About one year ago, the post-hardcore quartet Enter Shikari released their fourth (and most ambitious to date) studio album, “The Mindsweep”.
The Hertfordshire rockers are currently out on the road with the electronic-based group The Qemists, and the dubstep and electronic rock band Modestep to promote their new LP across Europe.
The band recently landed in Spain to play two shows in Pamplona and Barcelona, and we took the opportunity to interview lead vocalist, Rou Reynolds, and guitarist, Rory Clewlow, just before their show at Sala Apolo (BCN).
We talked about their last studio record, their current headline tour, about cosmology, and about what their lives would look like if they weren’t in Enter Shikari.
HB: Let’s start talking about your last studio album, “The Mindsweep”, what was the main inspiration behind it?
Rory: There wasn’t really one specific point of inspiration, it’s an accumulated knowledge, and experience of 10 years as a band. It’s very difficult for us to pinpoint exactly where our inspiration comes from because we love so many different things.
HB: How was the writing process? Was it different from previous albums?
Rory: No, it was pretty similar. [Usually] Rou makes demos, and we write on the computer. It’s constantly evolving. We pass around the sessions to each other, and make little changes. Rou is the main songwriter, and he oversees all. Then we all take the session on the laptop, and add our own bits.
That’s the way it’s been for all of our albums, except the first one [“Take to the Skies” (2007)], we didn’t have the technology to do that [then].
HB: What about the lyrics? Your songs talk about current affairs, science, politics, environmental issues… What message do you want your fans to take when they listen to your music?
Rou: I think the biggest message that we carried through every album is the importance of unity. We live in a world where everywhere you turn there are all sorts of things trying either persuade or trying to initiate division between everyone. There are not many things that promulgate unity, and community. As religion is being forgotten into history, there is nothing really taking this place, and music is really the only thing that still indiscriminately brings people together to celebrate the best things about being alive. It’s an honour to be able to play music, and initiate that sense of community that’s been lost.
“The biggest message that we carried through every album is the importance of unity.”
HB: Let’s talk about the current tour.

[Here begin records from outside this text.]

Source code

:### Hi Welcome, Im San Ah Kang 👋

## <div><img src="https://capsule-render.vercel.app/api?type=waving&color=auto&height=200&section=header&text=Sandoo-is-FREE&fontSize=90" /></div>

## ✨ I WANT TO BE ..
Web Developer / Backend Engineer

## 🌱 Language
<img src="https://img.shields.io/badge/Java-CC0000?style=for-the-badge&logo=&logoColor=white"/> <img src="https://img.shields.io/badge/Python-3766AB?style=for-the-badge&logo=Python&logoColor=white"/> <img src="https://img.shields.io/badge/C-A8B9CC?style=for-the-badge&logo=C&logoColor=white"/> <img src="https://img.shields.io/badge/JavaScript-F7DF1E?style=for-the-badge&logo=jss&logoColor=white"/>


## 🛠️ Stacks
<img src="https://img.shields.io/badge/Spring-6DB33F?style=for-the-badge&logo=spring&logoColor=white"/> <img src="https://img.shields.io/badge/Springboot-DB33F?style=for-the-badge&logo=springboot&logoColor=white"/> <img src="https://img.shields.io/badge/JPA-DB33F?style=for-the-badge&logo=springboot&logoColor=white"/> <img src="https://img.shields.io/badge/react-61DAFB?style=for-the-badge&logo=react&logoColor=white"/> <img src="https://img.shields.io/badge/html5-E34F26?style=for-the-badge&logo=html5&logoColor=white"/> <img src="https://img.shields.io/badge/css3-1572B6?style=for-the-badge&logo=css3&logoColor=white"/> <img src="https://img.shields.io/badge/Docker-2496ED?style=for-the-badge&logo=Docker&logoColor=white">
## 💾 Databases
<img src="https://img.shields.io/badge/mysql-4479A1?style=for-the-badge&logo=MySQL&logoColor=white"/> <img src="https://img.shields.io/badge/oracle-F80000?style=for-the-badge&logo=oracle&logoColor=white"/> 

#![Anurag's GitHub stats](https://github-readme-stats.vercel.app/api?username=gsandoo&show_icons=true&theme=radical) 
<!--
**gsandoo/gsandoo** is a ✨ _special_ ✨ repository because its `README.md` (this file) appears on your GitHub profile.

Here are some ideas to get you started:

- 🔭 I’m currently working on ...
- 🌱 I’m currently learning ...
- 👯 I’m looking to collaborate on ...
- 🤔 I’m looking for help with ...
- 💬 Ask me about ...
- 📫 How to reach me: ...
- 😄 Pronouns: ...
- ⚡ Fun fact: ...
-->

What can we expect from your live shows? We’ve heard that you are using technology that you’ve never used before.
Rory: On the UK leg of this tour, we had a lot of bigger room, so we could afford to bring in more production, we had screens, surround sound, and lots of lighting, but unfortunately [in here] we could only bring in a limited amount of production. Hopefully, next time we come back, will be able to bring the surround sound, the screens, and stuff.
HB: In the past, you played a cover of Muse’s Supermassive Blackhole, and we’ve heard that for you Rou, they were one of your influences when growing up. Who is your main musical influence nowadays?
Rou: With the last album I was listening to a lot of classical music: Tchaikovsky, Stravinsky, and stuff like that. Also a lot of hip hop, old school hardcore punk, electronica, house, drum’n’bass.
Rory: I generally listen to more drum’n’bass than anything else, and every now and then I get obsessed with a certain band, but just random things.
HB: Besides Enter Shikari, you have some side projects. Are we going to see any new music coming soon?
Rou: At the end of the summer, it might be time to do other stuff; Shikari Sound System is something we want to do more with.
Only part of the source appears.